The minister also demanded the creation of an EU-wide special investigative committee that would launch an inquiry against all those involved in the violent riots in Hamburg.
“A state governed by the rule of law must now demonstrate an ability to defend itself,” he said.
German Justice Minister Heiko Maas also spoke about the necessity of an EU-wide response to outbreaks of left-wing extremism. He particularly demanded the establishment of the European information databank on extremists as well as more intensive exchange of data on extremists committing violent crimes.
“We have faced a new form of violence, to which we should respond with enhanced cooperation in fighting extremists,” Maas told the German media on Monday in Berlin. He also vowed to employ a tougher approach toward violent extremists’ supporters.
“Those, who support rampant violence will also have to stand trial,” he said, as cited by the Der Tagesspiegel daily.
In the meantime, German Interior Minister Thomas de Maiziere compared the left-wing rioters in Hamburg to far-right extremists and even Islamists. “Those were not demonstrators. Those were violent and felonious radicals,” the minister said during a press conference on Monday, adding that those who staged violent riots in Hamburg were “despicable, violent extremists just like neo-Nazis and Islamist terrorists.”
He also partly echoed Gabriel’s words by saying that they have no right to use any political motives to justify their actions and expressed his hope that the German courts would pass “tough sentences” upon them.
He went on to say that summits similar to the G20 would continue to be hosted in major German cities, despite any threats of violence from various extremists. “Any other approach would be a capitulation of the law-bound state,” the minister added.
Left-wing extremism ‘downplayed’ in Germany for years
In the meantime, many politicians focused specifically on the flaws of the existing approach towards left-wing extremism and violence in Germany by saying that this problem has long been neglected by the authorities.
The head of the Free Democratic Party (FDP), Christian Lindner, demanded left-wing extremists’ activities be “much more closely monitored” by the German domestic security service, the BfV, which is usually tasked with dealing with terrorist activities or far-right extremists.

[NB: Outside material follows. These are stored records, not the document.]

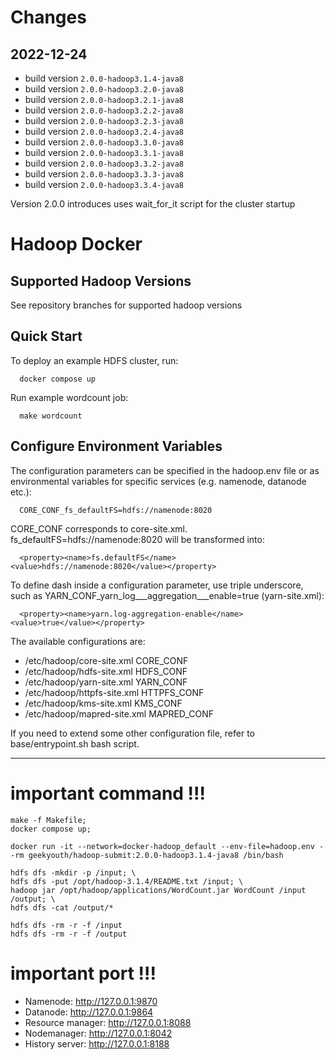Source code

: # Changes
## 2022-12-24 
- build version `2.0.0-hadoop3.1.4-java8`
- build version `2.0.0-hadoop3.2.0-java8`
- build version `2.0.0-hadoop3.2.1-java8`
- build version `2.0.0-hadoop3.2.2-java8`
- build version `2.0.0-hadoop3.2.3-java8`
- build version `2.0.0-hadoop3.2.4-java8`
- build version `2.0.0-hadoop3.3.0-java8`
- build version `2.0.0-hadoop3.3.1-java8`
- build version `2.0.0-hadoop3.3.2-java8`
- build version `2.0.0-hadoop3.3.3-java8`
- build version `2.0.0-hadoop3.3.4-java8`

Version 2.0.0 introduces uses wait_for_it script for the cluster startup

# Hadoop Docker

## Supported Hadoop Versions
See repository branches for supported hadoop versions

## Quick Start

To deploy an example HDFS cluster, run:
```
  docker compose up
```

Run example wordcount job:
```
  make wordcount
```

## Configure Environment Variables

The configuration parameters can be specified in the hadoop.env file or as environmental variables for specific services (e.g. namenode, datanode etc.):
```
  CORE_CONF_fs_defaultFS=hdfs://namenode:8020
```

CORE_CONF corresponds to core-site.xml. fs_defaultFS=hdfs://namenode:8020 will be transformed into:
```
  <property><name>fs.defaultFS</name><value>hdfs://namenode:8020</value></property>
```
To define dash inside a configuration parameter, use triple underscore, such as YARN_CONF_yarn_log___aggregation___enable=true (yarn-site.xml):
```
  <property><name>yarn.log-aggregation-enable</name><value>true</value></property>
```

The available configurations are:
* /etc/hadoop/core-site.xml CORE_CONF
* /etc/hadoop/hdfs-site.xml HDFS_CONF
* /etc/hadoop/yarn-site.xml YARN_CONF
* /etc/hadoop/httpfs-site.xml HTTPFS_CONF
* /etc/hadoop/kms-site.xml KMS_CONF
* /etc/hadoop/mapred-site.xml MAPRED_CONF

If you need to extend some other configuration file, refer to base/entrypoint.sh bash script.

---
# important command !!!
```shell
make -f Makefile;
docker compose up;

docker run -it --network=docker-hadoop_default --env-file=hadoop.env --rm geekyouth/hadoop-submit:2.0.0-hadoop3.1.4-java8 /bin/bash

hdfs dfs -mkdir -p /input; \
hdfs dfs -put /opt/hadoop-3.1.4/README.txt /input; \
hadoop jar /opt/hadoop/applications/WordCount.jar WordCount /input /output; \
hdfs dfs -cat /output/*

hdfs dfs -rm -r -f /input
hdfs dfs -rm -r -f /output
```

# important port !!!
- Namenode: <http://127.0.0.1:9870>
- Datanode: <http://127.0.0.1:9864>
- Resource manager: <http://127.0.0.1:8088>
- Nodemanager: <http://127.0.0.1:8042>
- History server: <http://127.0.0.1:8188>
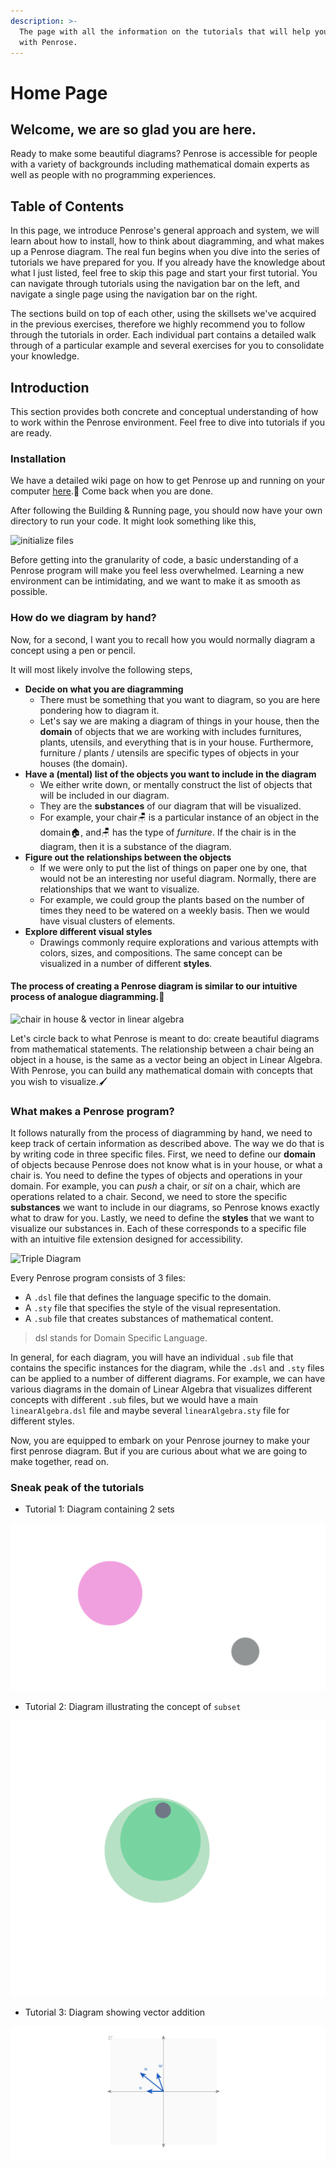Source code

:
 ```yaml
---
description: >-
  The page with all the information on the tutorials that will help you diagram
  with Penrose.
---
```


# Home Page

## Welcome, we are so glad you are here.

Ready to make some beautiful diagrams? Penrose is accessible for people with a variety of backgrounds including mathematical domain experts as well as people with no programming experiences.

## Table of Contents

In this page, we introduce Penrose's general approach and system, we will learn about how to install, how to think about diagramming, and what makes up a Penrose diagram.  The real fun begins when you dive into the series of tutorials we have prepared for you. If you already have the knowledge about what I just listed, feel free to skip this page and start your first tutorial. You can navigate through tutorials using the navigation bar on the left, and navigate  a single page using the navigation bar on the right. 

The sections build on top of each other, using the skillsets we've acquired in the previous exercises, therefore we highly recommend you to follow through the tutorials in order. Each individual part contains a detailed walk through of a particular example and several exercises for you to consolidate your knowledge.

## Introduction

This section provides both concrete and conceptual understanding of how to work within the Penrose environment. Feel free to dive into tutorials if you are ready.

### Installation

We have a detailed wiki page on how to get Penrose up and running on your computer [here](https://github.com/penrose/penrose/wiki/Building-and-running).🥳 Come back when you are done.

After following the Building & Running page, you should now have your own directory to run your code. It might look something like this,

![initialize files](https://github.com/penrose/penrose/raw/docs-edit/assets/tutorial/intro/initializa_file.png)

Before getting into the granularity of code, a basic understanding of a Penrose program will make you feel less overwhelmed. Learning a new environment can be intimidating, and we want to make it as smooth as possible.

### How do we diagram by hand?

Now, for a second, I want you to recall how you would normally diagram a concept using a pen or pencil.

It will most likely involve the following steps,

* **Decide on what you are diagramming**
  * There must be something that you want to diagram, so you are here pondering how to diagram it.
  * Let's say we are making a diagram of things in your house, then the **domain** of objects that we are working with includes furnitures, plants, utensils, and everything that is in your house. Furthermore, furniture / plants / utensils are specific types of objects in your houses \(the domain\).
* **Have a \(mental\) list of the objects you want to include in the diagram**
  * We either write down, or mentally construct the list of objects that will be included in our diagram.
  * They are the **substances** of our diagram that will be visualized.
  * For example, your chair🪑 is a particular instance of an object in the domain🏠, and🪑 has the type of _furniture_. If the chair is in the diagram, then it is a substance of the diagram.
* **Figure out the relationships between the objects**
  * If we were only to put the list of things on paper one by one, that would not be an interesting nor useful diagram. Normally, there are relationships that we want to visualize.
  * For example, we could group the plants based on the number of times they need to be watered on a weekly basis. Then we would have visual clusters of elements.
* **Explore different visual styles**
  * Drawings commonly require explorations and various attempts with colors, sizes, and compositions. The same concept can be visualized in a number of different **styles**.

#### The process of creating a Penrose diagram is similar to our intuitive process of analogue diagramming.🎉

![chair in house &amp; vector in linear algebra](https://github.com/penrose/penrose/raw/docs-edit/assets/tutorial/intro/chair-vector.jpg)

Let's circle back to what Penrose is meant to do: create beautiful diagrams from mathematical statements. The relationship between a chair being an object in a house, is the same as a vector being an object in Linear Algebra. With Penrose, you can build any mathematical domain with concepts that you wish to visualize.🖌️

### What makes a Penrose program?

It follows naturally from the process of diagramming by hand, we need to keep track of certain information as described above. The way we do that is by writing code in three specific files. First, we need to define our **domain** of objects because Penrose does not know what is in your house, or what a chair is. You need to define the types of objects and operations in your domain. For example, you can _push_ a chair, or _sit_ on a chair, which are operations related to a chair. Second, we need to store the specific **substances** we want to include in our diagrams, so Penrose knows exactly what to draw for you. Lastly, we need to define the **styles** that we want to visualize our substances in. Each of these corresponds to a specific file with an intuitive file extension designed for accessibility.

![Triple Diagram](https://github.com/penrose/penrose/raw/docs-edit/assets/tutorial/intro/triple_helvetica.png)

Every Penrose program consists of 3 files:

* A `.dsl` file that defines the language specific to the domain.
* A `.sty` file that specifies the style of the visual representation.
* A `.sub` file that creates substances of mathematical content.

> dsl stands for Domain Specific Language.

In general, for each diagram, you will have an individual `.sub` file that contains the specific instances for the diagram, while the `.dsl` and `.sty` files can be applied to a number of different diagrams. For example, we can have various diagrams in the domain of Linear Algebra that visualizes different concepts with different `.sub` files, but we would have a main `linearAlgebra.dsl` file and maybe several `linearAlgebra.sty` file for different styles.

Now, you are equipped to embark on your Penrose journey to make your first penrose diagram. But if you are curious about what we are going to make together, read on.

### Sneak peak of the tutorials

* Tutorial 1: Diagram containing 2 sets

![](.gitbook/assets/2sets_nolabel.png)

* Tutorial 2: Diagram illustrating the concept of `subset`

![](.gitbook/assets/goal.svg)

* Tutorial 3: Diagram showing vector addition

![](.gitbook/assets/addtion_wg.png)

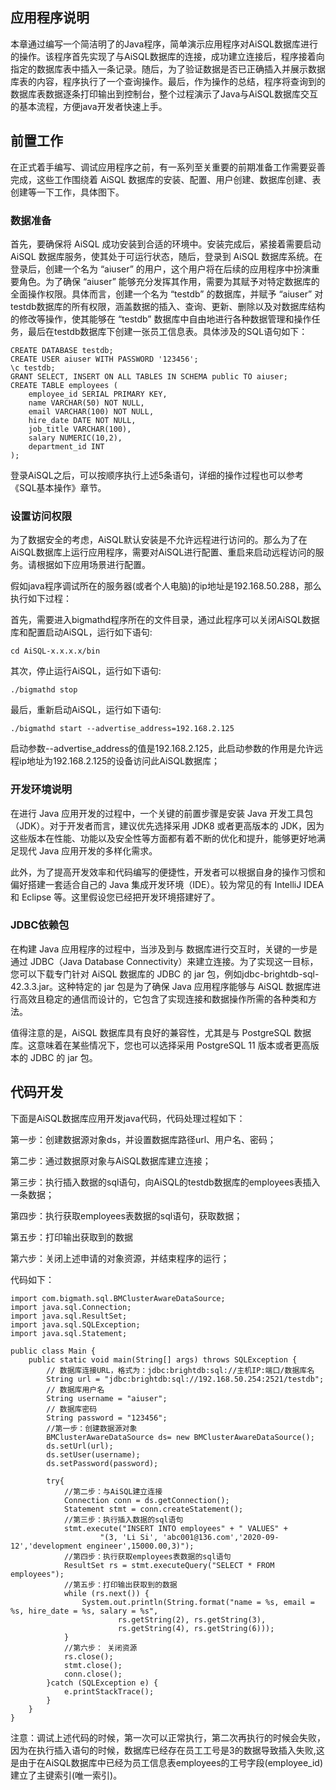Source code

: ## 应用程序说明

本章通过编写一个简洁明了的Java程序，简单演示应用程序对AiSQL数据库进行的操作。该程序首先实现了与AiSQL数据库的连接，成功建立连接后，程序接着向指定的数据库表中插入一条记录。随后，为了验证数据是否已正确插入并展示数据库表的内容，程序执行了一个查询操作。最后，作为操作的总结，程序将查询到的数据库表数据逐条打印输出到控制台，整个过程演示了Java与AiSQL数据库交互的基本流程，方便java开发者快速上手。



## 前置工作

在正式着手编写、调试应用程序之前，有一系列至关重要的前期准备工作需要妥善完成，这些工作围绕着 AiSQL 数据库的安装、配置、用户创建、数据库创建、表创建等一下工作，具体图下。

### 数据准备

首先，要确保将 AiSQL 成功安装到合适的环境中。安装完成后，紧接着需要启动 AiSQL 数据库服务，使其处于可运行状态，随后，登录到 AiSQL 数据库系统。在登录后，创建一个名为 “aiuser” 的用户，这个用户将在后续的应用程序中扮演重要角色。为了确保 “aiuser” 能够充分发挥其作用，需要为其赋予对特定数据库的全面操作权限。具体而言，创建一个名为 “testdb” 的数据库，并赋予 “aiuser” 对testdb数据库的所有权限，涵盖数据的插入、查询、更新、删除以及对数据库结构的修改等操作，使其能够在 “testdb” 数据库中自由地进行各种数据管理和操作任务，最后在testdb数据库下创建一张员工信息表。具体涉及的SQL语句如下：

```
CREATE DATABASE testdb;
CREATE USER aiuser WITH PASSWORD '123456';
\c testdb;
GRANT SELECT, INSERT ON ALL TABLES IN SCHEMA public TO aiuser;
CREATE TABLE employees (
    employee_id SERIAL PRIMARY KEY,
    name VARCHAR(50) NOT NULL,
    email VARCHAR(100) NOT NULL,
    hire_date DATE NOT NULL,
    job_title VARCHAR(100),
    salary NUMERIC(10,2),
    department_id INT
);
```

登录AiSQL之后，可以按顺序执行上述5条语句，详细的操作过程也可以参考《SQL基本操作》章节。



### 设置访问权限

为了数据安全的考虑，AiSQL默认安装是不允许远程进行访问的。那么为了在AiSQL数据库上运行应用程序，需要对AiSQL进行配置、重启来启动远程访问的服务。请根据如下应用场景进行配置。

假如java程序调试所在的服务器(或者个人电脑)的ip地址是192.168.50.288，那么执行如下过程：

首先，需要进入bigmathd程序所在的文件目录，通过此程序可以关闭AiSQL数据库和配置启动AiSQL，运行如下语句:

```
cd AiSQL-x.x.x.x/bin
```

其次，停止运行AiSQL，运行如下语句:

```
./bigmathd stop
```

最后，重新启动AiSQL，运行如下语句:

```
./bigmathd start --advertise_address=192.168.2.125
```

启动参数--advertise_address的值是192.168.2.125，此启动参数的作用是允许远程ip地址为192.168.2.125的设备访问此AiSQL数据库；



### 开发环境说明

在进行 Java 应用开发的过程中，一个关键的前置步骤是安装 Java 开发工具包（JDK）。对于开发者而言，建议优先选择采用 JDK8 或者更高版本的 JDK，因为这些版本在性能、功能以及安全性等方面都有着不断的优化和提升，能够更好地满足现代 Java 应用开发的多样化需求。

此外，为了提高开发效率和代码编写的便捷性，开发者可以根据自身的操作习惯和偏好搭建一套适合自己的 Java 集成开发环境（IDE）。较为常见的有 IntelliJ IDEA 和 Eclipse 等。这里假设您已经把开发环境搭建好了。



### JDBC依赖包

在构建 Java 应用程序的过程中，当涉及到与 数据库进行交互时，关键的一步是通过 JDBC（Java Database Connectivity）来建立连接。为了实现这一目标，您可以下载专门针对 AiSQL 数据库的 JDBC 的 jar 包，例如jdbc-brightdb-sql-42.3.3.jar。这种特定的 jar 包是为了确保 Java 应用程序能够与 AiSQL 数据库进行高效且稳定的通信而设计的，它包含了实现连接和数据操作所需的各种类和方法。

值得注意的是，AiSQL 数据库具有良好的兼容性，尤其是与 PostgreSQL 数据库。这意味着在某些情况下，您也可以选择采用 PostgreSQL 11 版本或者更高版本的 JDBC 的 jar 包。





## 代码开发

下面是AiSQL数据库应用开发java代码，代码处理过程如下：

第一步：创建数据源对象ds，并设置数据库路径url、用户名、密码；

第二步：通过数据原对象与AiSQL数据库建立连接；

第三步：执行插入数据的sql语句，向AiSQL的testdb数据库的employees表插入一条数据；

第四步：执行获取employees表数据的sql语句，获取数据；

第五步：打印输出获取到的数据

第六步：关闭上述申请的对象资源，并结束程序的运行；

代码如下：

```
import com.bigmath.sql.BMClusterAwareDataSource;
import java.sql.Connection;
import java.sql.ResultSet;
import java.sql.SQLException;
import java.sql.Statement;

public class Main {
    public static void main(String[] args) throws SQLException {
        // 数据库连接URL，格式为：jdbc:brightdb:sql://主机IP:端口/数据库名
        String url = "jdbc:brightdb:sql://192.168.50.254:2521/testdb";
        // 数据库用户名
        String username = "aiuser";
        // 数据库密码
        String password = "123456";
		//第一步：创建数据源对象
        BMClusterAwareDataSource ds= new BMClusterAwareDataSource();
        ds.setUrl(url);
        ds.setUser(username);
        ds.setPassword(password);

        try{
        	//第二步：与AiSQL建立连接
            Connection conn = ds.getConnection();
            Statement stmt = conn.createStatement();
            //第三步：执行插入数据的sql语句
            stmt.execute("INSERT INTO employees" + " VALUES" +
                    "(3, 'Li Si', 'abc001@136.com','2020-09-12','development engineer',15000.00,3)");
            //第四步：执行获取employees表数据的sql语句
            ResultSet rs = stmt.executeQuery("SELECT * FROM employees");
            //第五步：打印输出获取到的数据
            while (rs.next()) {
                System.out.println(String.format("name = %s, email = %s, hire_date = %s, salary = %s",
                        rs.getString(2), rs.getString(3),
                        rs.getString(4), rs.getString(6)));
            }
            //第六步： 关闭资源
            rs.close();
            stmt.close();
            conn.close();
        }catch (SQLException e) {
            e.printStackTrace();
        }
    }
}
```

注意：调试上述代码的时候，第一次可以正常执行，第二次再执行的时候会失败，因为在执行插入语句的时候，数据库已经存在员工工号是3的数据导致插入失败,这是由于在AiSQL数据库中已经为员工信息表employees的工号字段(employee_id)建立了主键索引(唯一索引)。

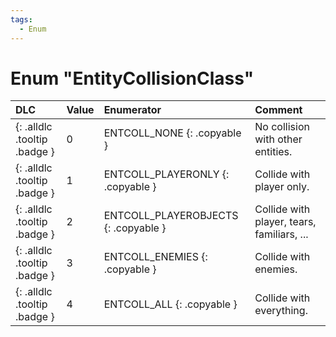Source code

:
 ```yaml
---
tags:
  - Enum
---
```

# Enum "EntityCollisionClass"
|DLC|Value|Enumerator|Comment|
|:--|:--|:--|:--|
|[ ](#){: .alldlc .tooltip .badge }|0 |ENTCOLL_NONE {: .copyable } | No collision with other entities. |
|[ ](#){: .alldlc .tooltip .badge }|1 |ENTCOLL_PLAYERONLY {: .copyable } | Collide with player only. |
|[ ](#){: .alldlc .tooltip .badge }|2 |ENTCOLL_PLAYEROBJECTS {: .copyable } | Collide with player, tears, familiars, ... |
|[ ](#){: .alldlc .tooltip .badge }|3 |ENTCOLL_ENEMIES {: .copyable } | Collide with enemies. |
|[ ](#){: .alldlc .tooltip .badge }|4 |ENTCOLL_ALL {: .copyable } | Collide with everything. |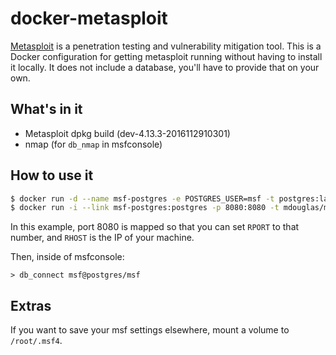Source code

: # docker-metasploit

[Metasploit](http://metasploit.com) is a penetration testing and vulnerability mitigation tool. This is a Docker configuration for getting metasploit running without having to install it locally. It does not include a database, you'll have to provide that on your own.

## What's in it

- Metasploit dpkg build (dev-4.13.3-2016112910301)
- nmap (for `db_nmap` in msfconsole)

## How to use it

```bash
$ docker run -d --name msf-postgres -e POSTGRES_USER=msf -t postgres:latest
$ docker run -i --link msf-postgres:postgres -p 8080:8080 -t mdouglas/metasploit
```

In this example, port 8080 is mapped so that you can set `RPORT` to that number, and `RHOST` is the IP of your machine.

Then, inside of msfconsole:
```
> db_connect msf@postgres/msf
```

## Extras

If you want to save your msf settings elsewhere, mount a volume to `/root/.msf4`.
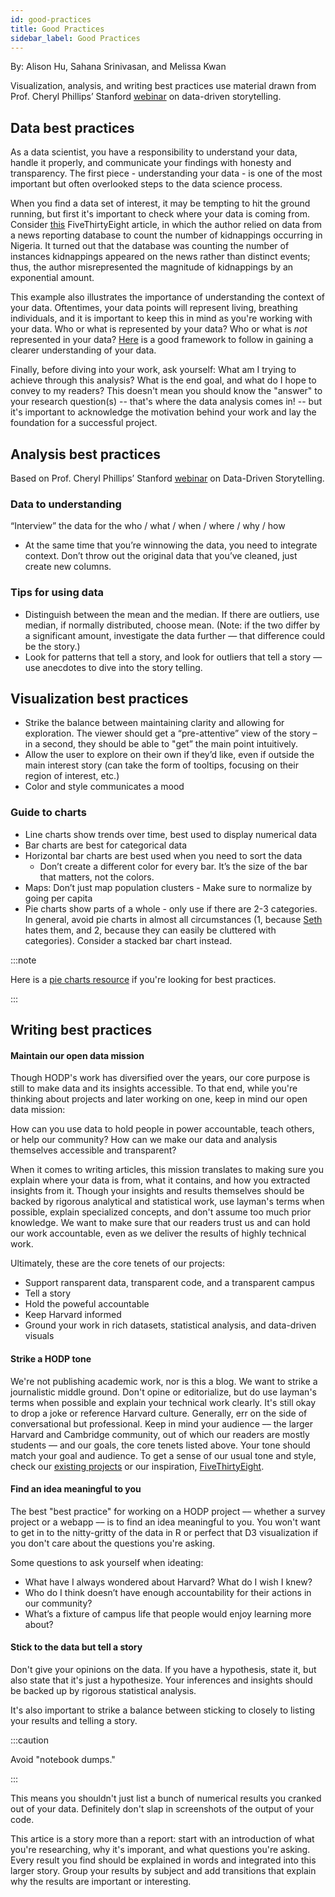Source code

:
 ```yaml
---
id: good-practices
title: Good Practices
sidebar_label: Good Practices
---
```


By: Alison Hu, Sahana Srinivasan, and Melissa Kwan

Visualization, analysis, and writing best practices use material drawn from Prof. Cheryl Phillips’ Stanford [webinar](https://www.youtube.com/watch?v=V_YA761LPsE) on data-driven storytelling.

## Data best practices

As a data scientist, you have a responsibility to understand your data, handle it properly, and communicate your findings with honesty and transparency. The first piece - understanding your data - is one of the most important but often overlooked steps to the data science process.

When you find a data set of interest, it may be tempting to hit the ground running, but first it's important to check where your data is coming from. Consider [this](https://fivethirtyeight.com/features/nigeria-kidnapping/) FiveThirtyEight article, in which the author relied on data from a news reporting database to count the number of kidnappings occurring in Nigeria. It turned out that the database was counting the number of instances kidnappings appeared on the news rather than distinct events; thus, the author misrepresented the magnitude of kidnappings by an exponential amount.

This example also illustrates the importance of understanding the context of your data. Oftentimes, your data points will represent living, breathing individuals, and it is important to keep this in mind as you're working with your data. Who or what is represented by your data? Who or what is *not* represented in your data? [Here](https://gijn.org/2017/03/27/data-biographies-getting-to-know-your-data/) is a good framework to follow in gaining a clearer understanding of your data.

Finally, before diving into your work, ask yourself: What am I trying to achieve through this analysis? What is the end goal, and what do I hope to convey to my readers? This doesn't mean you should know the "answer" to your research question(s) -- that's where the data analysis comes in! -- but it's important to acknowledge the motivation behind your work and lay the foundation for a successful project.

## Analysis best practices
Based on Prof. Cheryl Phillips’ Stanford [webinar](https://www.youtube.com/watch?v=V_YA761LPsE) on Data-Driven Storytelling.
### Data to understanding
“Interview” the data for the who / what / when / where / why / how
- At the same time that you’re winnowing the data, you need to integrate context. Don’t throw out the original data that you’ve cleaned, just create new columns.

### Tips for using data
- Distinguish between the mean and the median. If there are outliers, use median, if normally distributed, choose mean. (Note: if the two differ by a significant amount, investigate the data further — that difference could be the story.)
- Look for patterns that tell a story, and look for outliers that tell a story — use anecdotes to dive into the story telling.

## Visualization best practices
- Strike the balance between maintaining clarity and allowing for exploration. The viewer should get a “pre-attentive” view of the story – in a second, they should be able to "get” the main point intuitively.
- Allow the user to explore on their own if they’d like, even if outside the main interest story (can take the form of tooltips, focusing on their region of interest, etc.)
- Color and style communicates a mood

### Guide to charts
- Line charts show trends over time, best used to display numerical data
- Bar charts are best for categorical data
- Horizontal bar charts are best used when you need to sort the data
  - Don’t create a different color for every bar. It’s the size of the bar that matters, not the colors.
- Maps: Don’t just map population clusters - Make sure to normalize by going per capita
- Pie charts show parts of a whole - only use if there are 2-3 categories. In general, avoid pie charts in almost all circumstances (1, because [Seth](https://www.hodp.org/people/seth-billiau/) hates them, and 2, because they can easily be cluttered with categories). Consider a stacked bar chart instead.

:::note

Here is a [pie charts resource](http://diagrammm.com/pie_chart) if you're looking for best practices.

:::

## Writing best practices

#### Maintain our open data mission

Though HODP's work has diversified over the years, our core purpose is still to make data and its insights accessible. To that end, while you're thinking about projects and later working on one, keep in mind our open data mission:

How can you use data to hold people in power accountable, teach others, or help our community? How can we make our data and analysis themselves accessible and transparent?

When it comes to writing articles, this mission translates to making sure you explain where your data is from, what it contains, and how you extracted insights from it. 
Though your insights and results themselves should be backed by rigorous analytical and statistical work, use layman's terms when possible, explain specialized concepts, and don't assume too much prior knowledge. 
We want to make sure that our readers trust us and can hold our work accountable, even as we deliver the results of highly technical work.

Ultimately, these are the core tenets of our projects:
- Support ransparent data, transparent code, and a transparent campus
- Tell a story
- Hold the poweful accountable
- Keep Harvard informed
- Ground your work in rich datasets, statistical analysis, and data-driven visuals

#### Strike a HODP tone

We're not publishing academic work, nor is this a blog. We want to strike a journalistic middle ground. 
Don't opine or editorialize, but do use layman's terms when possible and explain your technical work clearly. It's still okay to drop a joke or reference Harvard culture. 
Generally, err on the side of conversational but professional. Keep in mind your audience –– the larger Harvard and Cambridge community, out of which our readers are mostly students –– and our goals, the core tenets listed above. Your tone should match your goal and audience.
To get a sense of our usual tone and style, check our [existing projects](https://www.hodp.org/projects) or our inspiration, [FiveThirtyEight](https://fivethirtyeight.com/). 

#### Find an idea meaningful to you

The best "best practice" for working on a HODP project –– whether a survey project or a webapp –– is to find an idea meaningful to you. 
You won't want to get in to the nitty-gritty of the data in R or perfect that D3 visualization if you don't care about the questions you're asking.

Some questions to ask yourself when ideating:
- What have I always wondered about Harvard? What do I wish I knew?
- Who do I think doesn’t have enough accountability for their actions in our community?
- What’s a fixture of campus life that people would enjoy learning more about?

#### Stick to the data but tell a story

Don't give your opinions on the data. If you have a hypothesis, state it, but also state that it's just a hypothesize. Your inferences and insights should be backed up by rigorous statistical analysis. 

It's also important to strike a balance between sticking to closely to listing your results and telling a story. 

:::caution

Avoid "notebook dumps."

:::

This means you shouldn't just list a bunch of numerical results you cranked out of your data. Definitely don't slap in screenshots of the output of your code. 

This artice is a story more than a report: start with an introduction of what you're researching, why it's imporant, and what questions you're asking. 
Every result you find should be explained in words and integrated into this larger story. Group your results by subject and add transitions that explain why the results are important or interesting.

A member of the presidium of the German Chancellor Angela Merkel’s Christian Democratic Union (CDU) party, Jens Spahn, told Bild on Sunday that “the extent of left-wing extremism in Germany has been downplayed for years.”
If those were neo-Nazis who reduced Hamburg to “wreckage and ashes,” the public indignation would be rightfully big, he said, adding that “the left-wing fascists with their hatred and violence need just the same clear response.”
The politician also went further, accusing the Social Democrats, Greens and Left parties of deliberately downplaying the left-wing violence and “closing their eyes” to it.
His words were echoed by CDU Secretary General Peter Tauber, who told Bild that “nobody would come to the idea of just tolerating far-right extremist centers” while, “in case of the left-wing extremist centers such as Rigaer Strasse in Berlin or the Rote Flora in Hamburg, people are often too reserved.”
“That must change,” Tauber added.
His words were echoed by Stephan Mayer, an MP from the CDU’s ally, the Bavarian Christian Social Union (CSU) party, who said that the city authorities in Berlin and Hamburg “should no longer tolerate squatting by left-wing extremists and lawless zones in Rigaer Strasse and the Rote Flora.”
Both places were squatted by left-wing groups after being abandoned years ago.
Similar ideas were expressed by the head of the Federal Chancellor’s Office, Peter Altmaier, who said that the closure of the left-wing extremists’ centers would be a “test” for Germany.
“We should not tolerate any lawless zones,” he said, adding that the left-wing extremists consistently spread the idea that “damage to property is not that bad.” He went on to say that tolerating such ideas is a “grave mistake.”
In his Twitter post, Altmaier also compared what he called “repulsive extreme terror” in Hamburg to terror from right-wing extremists and Islamists. He also thanked Hamburg police for its efforts aimed at containing the rioters.